BRADLEY, Alexander, Earth and Environmental Science, University of Iowa, 115 Trowbridge Hall, Iowa City, IA 52242 and ADRAIN, Jonathan M., Department of Earth and Environmental Sciences, University of Iowa, 115 Trowbridge Hall, Iowa City, IA 52242

Trilobites from the Laurentian Marjuman Stage (middle Cambrian) have been intensely studied since the discovery of rich fossiliferous units in the Great Basin of the western United States by Charles Walcott and others in the nineteenth century. New collections from localities in the Lincoln Peak Formation of eastern Nevada have yielded abundant secondarily silicified remains that provide a wealth of morphological detail. Acid preparation of limestone containing silicified fossils allows for the total recovery of specimens, effectively eliminating mechanical sampling bias. The present work is focused on material recovered from two localities, one near Cleve Creek and one near Patterson Pass in the Schell Creek Range of eastern Nevada.

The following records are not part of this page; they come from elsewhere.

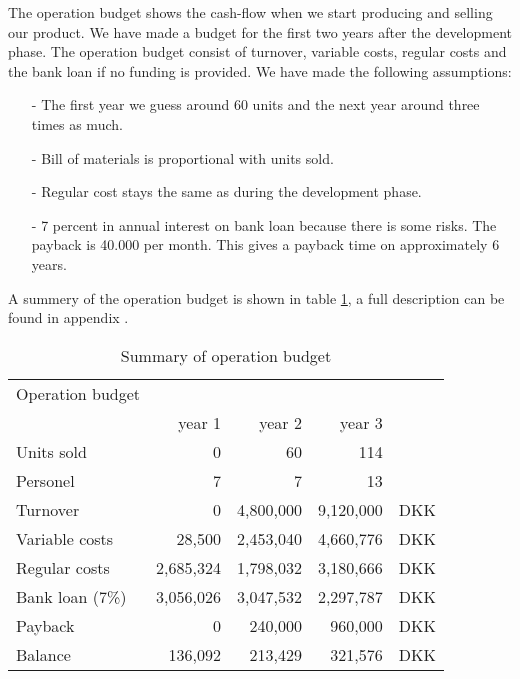 The operation budget shows the cash-flow when we start producing and selling our product. We have made a budget for the first two years after the development phase. The operation budget consist of turnover, variable costs, regular costs and the bank loan if no funding is provided. We have made the following assumptions:
\begin{itemize}
\item[-] The first year we guess around 60 units and the next year around three times as much.
\item[-] Bill of materials is proportional with units sold.
\item[-] Regular cost stays the same as during the development phase.
\item[-] 7 percent in annual interest on bank loan because there is some risks. The payback is 40.000 per month. This gives a payback time on approximately 6 years.
\end{itemize}
A summery of the operation budget is shown in table \ref{opebud}, a full description can be found in appendix .
\begin{table}[h!]
\centering
\begin{tabular}{l r r r r}
Operation budget      &            &              &             &    \\
                      & year 1     & year 2       & year 3      &    \\
\hline                                                               
Units sold            &          0 &        60   &         114  &    \\
Personel              &          7 &         7   &          13  &    \\ 
\hline                                              
Turnover              &          0 & 4,800,000   &   9,120,000  & DKK\\
Variable costs        &     28,500 & 2,453,040   &   4,660,776  & DKK\\
Regular costs         &  2,685,324 & 1,798,032   &   3,180,666  & DKK\\
Bank loan (7\%)       &  3,056,026 & 3,047,532   &   2,297,787  & DKK\\
Payback               &          0 &   240,000   &     960,000  & DKK\\
Balance               &    136,092 &   213,429   &     321,576  & DKK\\  
\end{tabular}
\caption{Summary of operation budget}
\label{opebud}
\end{table}
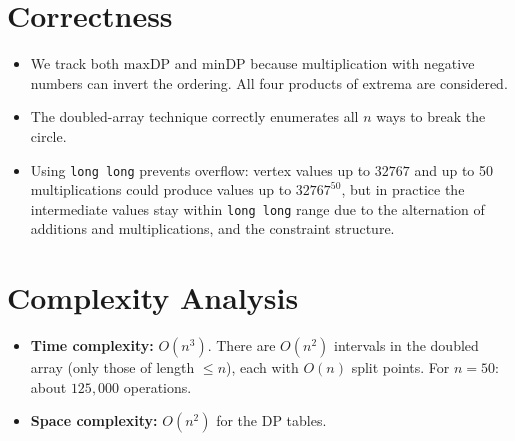 \documentclass[11pt,a4paper]{article}
\begin{document}
\section{Correctness}

\begin{itemize}
  \item We track both $\mathrm{maxDP}$ and $\mathrm{minDP}$ because multiplication with negative
        numbers can invert the ordering. All four products of extrema are considered.
  \item The doubled-array technique correctly enumerates all $n$ ways to break the circle.
  \item Using \texttt{long long} prevents overflow: vertex values up to $32767$ and
        up to 50 multiplications could produce values up to $32767^{50}$, but in practice
        the intermediate values stay within \texttt{long long} range due to the alternation
        of additions and multiplications, and the constraint structure.
\end{itemize}

\section{Complexity Analysis}

\begin{itemize}
  \item \textbf{Time complexity:} $O(n^3)$. There are $O(n^2)$ intervals in the doubled
        array (only those of length $\le n$), each with $O(n)$ split points.
        For $n = 50$: about $125{,}000$ operations.
  \item \textbf{Space complexity:} $O(n^2)$ for the DP tables.
\end{itemize}
\end{document}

The Lincoln Peak Formation contains a diverse assemblage of trilobites belonging to a total of twenty-two genera representing four families of known ordinal affinity and six of unknown ordinal affinity. Many of the species are poorly known from other localities with other modes of preservation, but previously undocumented aspects of their anatomy and growth are revealed by study of silicified specimens.

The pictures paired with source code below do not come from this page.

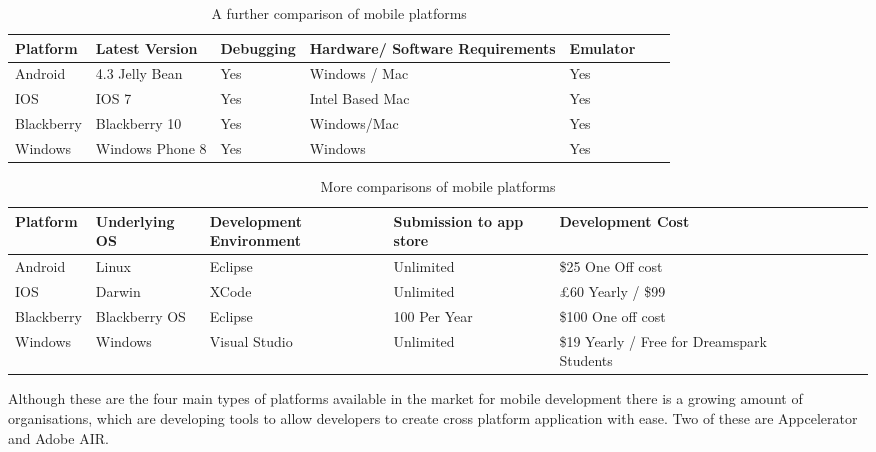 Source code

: \begin{table}[!ht]
    \begin{tabular}{|l|l|l|l|l|l|l|}
    \hline
    Platform   & Latest Version    & Debugging & Hardware/ Software Requirements & Emulator \\ \hline
    Android    & 4.3 Jelly   Bean  & Yes       & Windows   / Mac & Yes \\ \hline
    IOS        & IOS 7             & Yes       & Intel   Based Mac               & Yes  \\ \hline
    Blackberry & Blackberry   10   & Yes       & Windows/Mac                     & Yes \\ \hline
    Windows    & Windows   Phone 8 & Yes       & Windows                         & Yes \\ \hline
    \end{tabular}
    \caption {A further comparison of mobile platforms}
\end{table}

\begin{table}[!ht]
    \begin{tabular}{|p{2.5cm}|p{2.5cm}|p{2.5cm}|p{2.5cm}|p{2.5cm}|l|l|l|l|l|}
    \hline
        Platform   & Underlying OS &     Development Environment  &   Submission to app store & Development Cost                            \\ \hline
        Android    &   Linux       & Eclipse                      &   Unlimited               & \$25 One Off cost                            \\ \hline
        IOS        & Darwin        & XCode                        &   Unlimited               & \pounds60 Yearly / \$99                            \\ \hline
        Blackberry & Blackberry OS & Eclipse                      & 100 Per Year              & \$100 One off cost                           \\ \hline
        Windows    & Windows       &   Visual Studio              & Unlimited                 & \$19 Yearly / Free for Dreamspark   Students \\ \hline
    \end{tabular}
    \caption {More comparisons of mobile platforms}
\end{table}

Although these are the four main types of platforms available in the market for mobile development there is a growing amount of organisations, which are developing tools to allow developers to create cross platform application with ease. Two of these are Appcelerator and Adobe AIR.

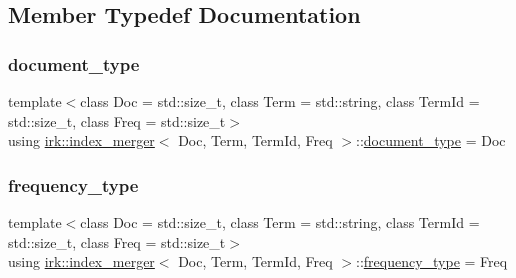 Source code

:\subsection{Member Typedef Documentation}
\mbox{\label{classirk_1_1index__merger_ace9b689f5d38f6aeed3ce16f0f1bd260}} 
\subsubsection{\texorpdfstring{document\+\_\+type}{document\_type}}
{\footnotesize\ttfamily template$<$class Doc  = std\+::size\+\_\+t, class Term  = std\+::string, class Term\+Id  = std\+::size\+\_\+t, class Freq  = std\+::size\+\_\+t$>$ \\
using \mbox{\hyperlink{classirk_1_1index__merger}{irk\+::index\+\_\+merger}}$<$ Doc, Term, Term\+Id, Freq $>$\+::\mbox{\hyperlink{classirk_1_1index__merger_ace9b689f5d38f6aeed3ce16f0f1bd260}{document\+\_\+type}} =  Doc}

\mbox{\label{classirk_1_1index__merger_a6cb409ab2e737118969206ee9b27d147}} 
\subsubsection{\texorpdfstring{frequency\+\_\+type}{frequency\_type}}
{\footnotesize\ttfamily template$<$class Doc  = std\+::size\+\_\+t, class Term  = std\+::string, class Term\+Id  = std\+::size\+\_\+t, class Freq  = std\+::size\+\_\+t$>$ \\
using \mbox{\hyperlink{classirk_1_1index__merger}{irk\+::index\+\_\+merger}}$<$ Doc, Term, Term\+Id, Freq $>$\+::\mbox{\hyperlink{classirk_1_1index__merger_a6cb409ab2e737118969206ee9b27d147}{frequency\+\_\+type}} =  Freq}

\mbox{\label{classirk_1_1index__merger_ad218976b86b988db7a72b81f67d352b4}}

For example, no species of Pemphigaspis Hall, 1863, had previously been reported with specimens that preserve the visual surface. Intact silicified specimens retain the visual surface and show that it has a large area in proportion to the main body of the librigena. The pleural field of the holaspid pygidium is characteristically inflated and it can now be demonstrated that this morphology develops from a more typical one in smaller silicified specimens. Two distinct species, assigned to the genus Carinamala Palmer, 1962, are reported. C. springensis n. sp. is distinguished from C. pattersonpassensis n. sp. by its longer pygidium and lack of posteromedian glabellar node. The rostral plate is documented for both species and is shown to be fan-shaped in dorsal profile with extreme transverse narrowing posteriorly. The ventral morphology of several new and existing species is also described and high-resolution images have been produced to illustrate specimens in detail.

In short, this new silicified material from eastern Nevada provides important information on the taxonomic makeup, development, and morphology of Marjuman trilobites.